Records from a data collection
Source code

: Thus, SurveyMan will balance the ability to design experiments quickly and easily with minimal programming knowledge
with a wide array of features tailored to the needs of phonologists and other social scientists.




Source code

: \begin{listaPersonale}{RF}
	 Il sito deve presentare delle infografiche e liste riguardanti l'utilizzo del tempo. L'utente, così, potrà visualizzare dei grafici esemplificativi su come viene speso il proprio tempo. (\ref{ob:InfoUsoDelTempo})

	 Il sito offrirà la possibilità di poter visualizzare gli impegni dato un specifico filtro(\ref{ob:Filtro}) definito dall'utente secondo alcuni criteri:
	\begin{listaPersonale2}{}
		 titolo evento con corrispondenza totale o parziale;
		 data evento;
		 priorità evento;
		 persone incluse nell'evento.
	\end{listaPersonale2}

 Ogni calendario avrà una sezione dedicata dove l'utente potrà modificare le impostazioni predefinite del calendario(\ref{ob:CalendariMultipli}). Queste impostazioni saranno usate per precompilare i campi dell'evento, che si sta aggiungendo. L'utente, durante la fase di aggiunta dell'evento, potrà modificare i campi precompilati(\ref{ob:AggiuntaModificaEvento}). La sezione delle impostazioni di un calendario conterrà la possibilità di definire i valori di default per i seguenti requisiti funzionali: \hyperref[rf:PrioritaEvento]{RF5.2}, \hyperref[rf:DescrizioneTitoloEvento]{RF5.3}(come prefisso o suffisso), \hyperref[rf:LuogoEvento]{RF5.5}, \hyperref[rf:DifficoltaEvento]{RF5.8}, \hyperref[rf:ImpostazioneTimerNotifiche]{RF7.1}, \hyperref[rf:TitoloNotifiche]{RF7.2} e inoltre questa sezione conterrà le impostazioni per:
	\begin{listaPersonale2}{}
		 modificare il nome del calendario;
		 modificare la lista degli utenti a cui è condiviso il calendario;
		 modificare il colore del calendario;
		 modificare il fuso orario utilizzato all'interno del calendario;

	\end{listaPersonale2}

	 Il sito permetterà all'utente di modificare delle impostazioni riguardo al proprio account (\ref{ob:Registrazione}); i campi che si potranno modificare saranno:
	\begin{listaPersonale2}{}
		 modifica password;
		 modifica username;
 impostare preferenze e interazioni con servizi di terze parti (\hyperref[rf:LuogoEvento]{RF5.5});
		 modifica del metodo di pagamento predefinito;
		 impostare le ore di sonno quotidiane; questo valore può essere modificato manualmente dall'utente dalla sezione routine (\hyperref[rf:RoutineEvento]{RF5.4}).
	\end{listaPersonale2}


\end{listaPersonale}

- What needs to be done:
Please return every line of the records that contains the word "come".

- Finished exercise:
	 Il sito deve presentare delle infografiche e liste riguardanti l'utilizzo del tempo. L'utente, così, potrà visualizzare dei grafici esemplificativi su come viene speso il proprio tempo. (\ref{ob:InfoUsoDelTempo})
 Ogni calendario avrà una sezione dedicata dove l'utente potrà modificare le impostazioni predefinite del calendario(\ref{ob:CalendariMultipli}). Queste impostazioni saranno usate per precompilare i campi dell'evento, che si sta aggiungendo. L'utente, durante la fase di aggiunta dell'evento, potrà modificare i campi precompilati(\ref{ob:AggiuntaModificaEvento}). La sezione delle impostazioni di un calendario conterrà la possibilità di definire i valori di default per i seguenti requisiti funzionali: \hyperref[rf:PrioritaEvento]{RF5.2}, \hyperref[rf:DescrizioneTitoloEvento]{RF5.3}(come prefisso o suffisso), \hyperref[rf:LuogoEvento]{RF5.5}, \hyperref[rf:DifficoltaEvento]{RF5.8}, \hyperref[rf:ImpostazioneTimerNotifiche]{RF7.1}, \hyperref[rf:TitoloNotifiche]{RF7.2} e inoltre questa sezione conterrà le impostazioni per:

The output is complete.